Ma non è tutto. L’allarme, fa sapere l’Ufficio Studi dell’organizzazione veneta, riguarda anche il fronte dell’usura. Pur restando nell’ombra, come segnala il numero contenuto di denunce (nel 2015 sono state solo 375), l‘usura continua ad essere un vero mostro mangiatutto per le piccole e medie imprese, qualora disperate dalla mancanza cronica di fondi si trovino a compiere il fatidico passo di rivolgersi agli usurai. Un passo non solo pericoloso, ma che produce un fenomeno delle cui dimensioni non possiamo neppure essere certi, dal momento che le vittime, intimidite da pesanti minacce e azioni violente non solo dirette ma anche nei confronti dei famigliari, raramente trovano il coraggio di ricorrere all’autorità giudiziaria. “Con le sole denunce effettuate all’autorità giudiziaria – ricorda il segretario della CGIA Renato Mason – non è possibile dimensionare il fenomeno dell’usura. Le segnalazioni, purtroppo, sono molto esigue. Tuttavia, l’attenzione non va assolutamente abbassata, perché come sanno gli addetti ai lavori è molto difficile che le vittime trovino la forza per denunciare i propri strozzini. Oltre al perdurare della crisi e la conseguente stretta creditizia, sono soprattutto le scadenze fiscali o la necessità di fronteggiare piccoli imprevisti di spesa a spingere molte micro aziende nella morsa degli usurai, spesso per importi molto contenuti che non superano qualche migliaio di euro”.

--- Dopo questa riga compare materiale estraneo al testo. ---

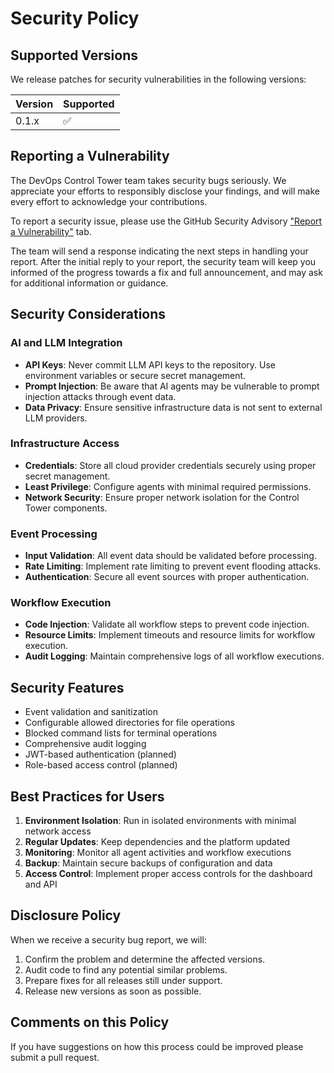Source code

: # Security Policy

## Supported Versions

We release patches for security vulnerabilities in the following versions:

| Version | Supported          |
| ------- | ------------------ |
| 0.1.x   | :white_check_mark: |

## Reporting a Vulnerability

The DevOps Control Tower team takes security bugs seriously. We appreciate your efforts to responsibly disclose your findings, and will make every effort to acknowledge your contributions.

To report a security issue, please use the GitHub Security Advisory ["Report a Vulnerability"](https://github.com/georgeloudon/devops-control-tower/security/advisories/new) tab.

The team will send a response indicating the next steps in handling your report. After the initial reply to your report, the security team will keep you informed of the progress towards a fix and full announcement, and may ask for additional information or guidance.

## Security Considerations

### AI and LLM Integration

- **API Keys**: Never commit LLM API keys to the repository. Use environment variables or secure secret management.
- **Prompt Injection**: Be aware that AI agents may be vulnerable to prompt injection attacks through event data.
- **Data Privacy**: Ensure sensitive infrastructure data is not sent to external LLM providers.

### Infrastructure Access

- **Credentials**: Store all cloud provider credentials securely using proper secret management.
- **Least Privilege**: Configure agents with minimal required permissions.
- **Network Security**: Ensure proper network isolation for the Control Tower components.

### Event Processing

- **Input Validation**: All event data should be validated before processing.
- **Rate Limiting**: Implement rate limiting to prevent event flooding attacks.
- **Authentication**: Secure all event sources with proper authentication.

### Workflow Execution

- **Code Injection**: Validate all workflow steps to prevent code injection.
- **Resource Limits**: Implement timeouts and resource limits for workflow execution.
- **Audit Logging**: Maintain comprehensive logs of all workflow executions.

## Security Features

- Event validation and sanitization
- Configurable allowed directories for file operations
- Blocked command lists for terminal operations
- Comprehensive audit logging
- JWT-based authentication (planned)
- Role-based access control (planned)

## Best Practices for Users

1. **Environment Isolation**: Run in isolated environments with minimal network access
2. **Regular Updates**: Keep dependencies and the platform updated
3. **Monitoring**: Monitor all agent activities and workflow executions
4. **Backup**: Maintain secure backups of configuration and data
5. **Access Control**: Implement proper access controls for the dashboard and API

## Disclosure Policy

When we receive a security bug report, we will:

1. Confirm the problem and determine the affected versions.
2. Audit code to find any potential similar problems.
3. Prepare fixes for all releases still under support.
4. Release new versions as soon as possible.

## Comments on this Policy

If you have suggestions on how this process could be improved please submit a pull request.
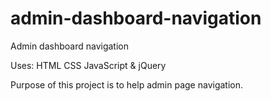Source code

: # admin-dashboard-navigation
Admin dashboard navigation

Uses:
HTML
CSS
JavaScript & jQuery

Purpose of this project is to help admin page navigation.
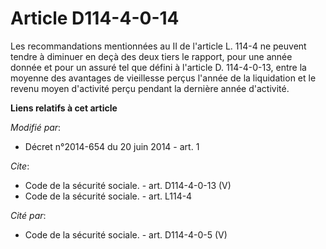 # Article D114-4-0-14

Les recommandations mentionnées au II de l'article L. 114-4 ne peuvent tendre à diminuer en deçà des deux tiers le rapport,
pour une année donnée et pour un assuré tel que défini à l'article D. 114-4-0-13, entre la moyenne des avantages de
vieillesse perçus l'année de la liquidation et le revenu moyen d'activité perçu pendant la dernière année d'activité.

**Liens relatifs à cet article**

_Modifié par_:

  - Décret n°2014-654 du 20 juin 2014 - art. 1

_Cite_:

  - Code de la sécurité sociale. - art. D114-4-0-13 (V)
  - Code de la sécurité sociale. - art. L114-4

_Cité par_:

  - Code de la sécurité sociale. - art. D114-4-0-5 (V)
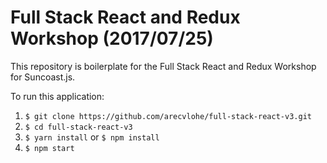 # Full Stack React and Redux Workshop (2017/07/25)

This repository is boilerplate for the Full Stack React and Redux Workshop for Suncoast.js.

To run this application:

1. `$ git clone https://github.com/arecvlohe/full-stack-react-v3.git`
2. `$ cd full-stack-react-v3`
3. `$ yarn install` or `$ npm install`
4. `$ npm start`

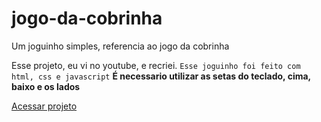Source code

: # jogo-da-cobrinha
Um joguinho simples, referencia ao jogo da cobrinha

Esse projeto, eu vi no youtube, e recriei. 
``Esse joguinho foi feito com html, css e javascript``
**É necessario utilizar as setas do teclado, cima, baixo e os lados**

[Acessar projeto](https://jogo-da-cobrinha-sage.vercel.app/)

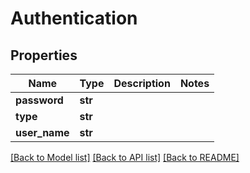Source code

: # Authentication

## Properties
Name | Type | Description | Notes
------------ | ------------- | ------------- | -------------
**password** | **str** |  | 
**type** | **str** |  | 
**user_name** | **str** |  | 

[[Back to Model list]](../README.md#documentation-for-models) [[Back to API list]](../README.md#documentation-for-api-endpoints) [[Back to README]](../README.md)


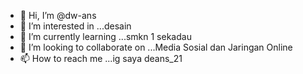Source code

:- 👋 Hi, I’m @dw-ans
- 👀 I’m interested in ...desain
- 🌱 I’m currently learning ...smkn 1 sekadau 
- 💞️ I’m looking to collaborate on ...Media Sosial dan Jaringan Online
- 📫 How to reach me ...ig saya deans_21

<!---
dw-ans/dw-ans is a ✨ special ✨ repository because its `README.md` (this file) appears on your GitHub profile.
You can click the Preview link to take a look at your changes.
--->
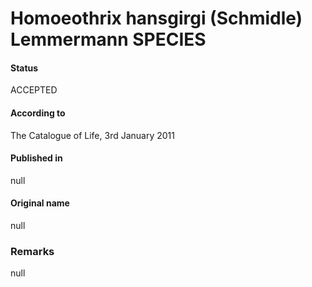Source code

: Homoeothrix hansgirgi (Schmidle) Lemmermann SPECIES
=======

#### Status
ACCEPTED

#### According to
The Catalogue of Life, 3rd January 2011

#### Published in
null

#### Original name
null

### Remarks
null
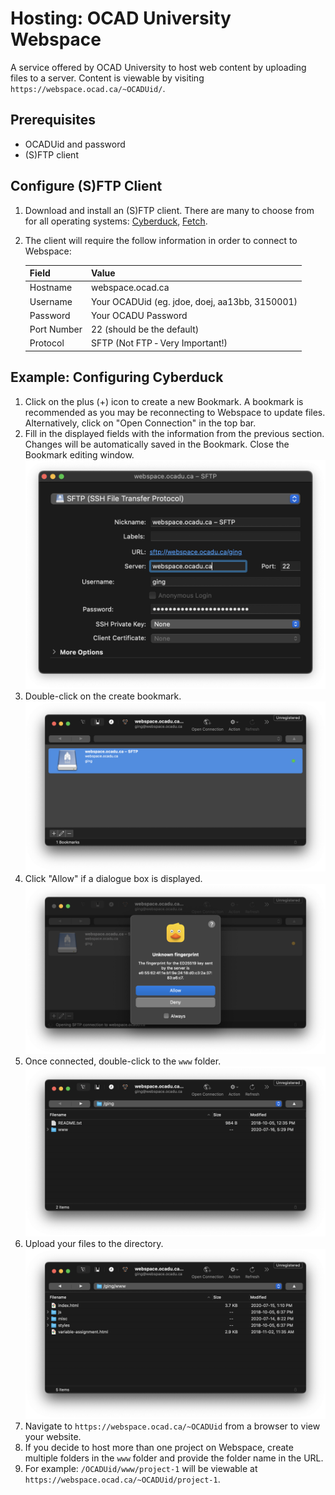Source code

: # Hosting: OCAD University Webspace

A service offered by OCAD University to host web content by uploading files to a server. Content is viewable by visiting `https://webspace.ocad.ca/~OCADUid/`.

## Prerequisites
- OCADUid and password
- (S)FTP client

## Configure (S)FTP Client
1. Download and install an (S)FTP client. There are many to choose from for all operating systems: [Cyberduck](https://cyberduck.io/), [Fetch](https://fetchsoftworks.com/).
1. The client will require the follow information in order to connect to Webspace:

    | Field | Value |
    |---|---|
    | Hostname | webspace.ocad.ca |
    | Username | Your OCADUid (eg. jdoe, doej, aa13bb, 3150001) |
    | Password | Your OCADU Password |
    | Port Number | 22 (should be the default) |
    | Protocol | SFTP (Not FTP ‐ Very Important!) |


## Example: Configuring Cyberduck
1. Click on the plus (+) icon to create a new Bookmark. A bookmark is recommended as you may be reconnecting to Webspace to update files.  Alternatively, click on "Open Connection" in the top bar.
1. Fill in the displayed fields with the information from the previous section. Changes will be automatically saved in the Bookmark. Close the Bookmark editing window.
![Cyberduck edit bookmark](./media/1.png)
1. Double-click on the create bookmark.
![Cyberduck bookmarks](./media/2.png)
1. Click "Allow" if a dialogue box is displayed.
![Cyberduck alert](./media/3.png)
1. Once connected, double-click to the `www` folder.
![Cyberduck browsing webspace directory](./media/4.png)
1. Upload your files to the directory.
![Cyberduck with uploaded content to webspace directory](./media/5.png)
1. Navigate to `https://webspace.ocad.ca/~OCADUid` from a browser to view your website.
1. If you decide to host more than one project on Webspace, create multiple folders in the `www` folder and provide the folder name in the URL.
1. For example: `/OCADUid/www/project-1` will be viewable at `https://webspace.ocad.ca/~OCADUid/project-1`.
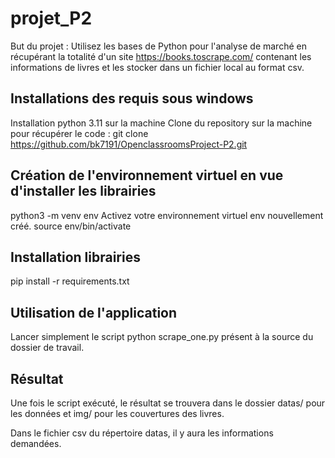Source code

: # projet_P2

But du projet : Utilisez les bases de Python pour l'analyse de marché en récupérant la totalité d'un site https://books.toscrape.com/ contenant les informations de livres et les stocker dans un fichier local au format csv.

## Installations des requis sous windows
Installation python 3.11 sur la machine
Clone du repository sur la machine pour récupérer le code :
git clone https://github.com/bk7191/OpenclassroomsProject-P2.git

## Création de l'environnement virtuel en vue d'installer les librairies
python3 -m venv env
Activez votre environnement virtuel env nouvellement créé.
source env/bin/activate

## Installation librairies 
pip install -r requirements.txt

## Utilisation de l'application
Lancer simplement le script python scrape_one.py présent à la source du dossier de travail.

## Résultat
Une fois le script exécuté, le résultat se trouvera dans le dossier datas/ pour les données et img/ pour les couvertures des livres.

Dans le fichier csv du répertoire datas, il y aura les informations demandées.
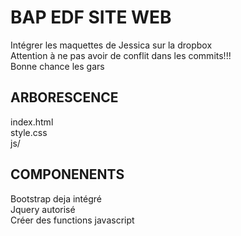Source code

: # BAP EDF SITE WEB

Intégrer les maquettes de Jessica sur la dropbox </br>
Attention à ne pas avoir de conflit dans les commits!!! </br>
Bonne chance les gars </br>

## ARBORESCENCE

index.html </br>
style.css </br>
js/ </br>


## COMPONENENTS

Bootstrap deja intégré</br>
Jquery autorisé </br>
Créer des functions javascript </br>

L’attrazione che continua a esercitare l’usura in particolare presso i piccoli imprenditori, è con ogni probabilità “figlia” di un terreno molto sensibile all’attecchimento di questa pratica odiosa, vale a dire il dissesto provocato da una crisi che non sembra ancora debellata. Il “famoso” credit crunch “praticato dalle banche nei confronti delle imprese”, come si legge nella nota della Cgia, potrebbe essere uno dei primi argomenti motivazionali. “Tra il giugno 2011 (punto più alto dell’erogazione del credito) e lo stesso mese di quest’anno, i prestiti bancari alle imprese (società non finanziarie e famiglie produttrici) sono diminuiti di 153,5 miliardi di euro (-15,3 per cento)”, si legge nella nota dell’associazione artigiana veneta.  “Con una caduta verticale di questo genere, è molto probabile che alcune piccole imprese, sempre a corto di liquidità e tradizionalmente sotto-capitalizzate, pur di rimanere a galla siano ricorse a forme illegali di approvvigionamento del credito”.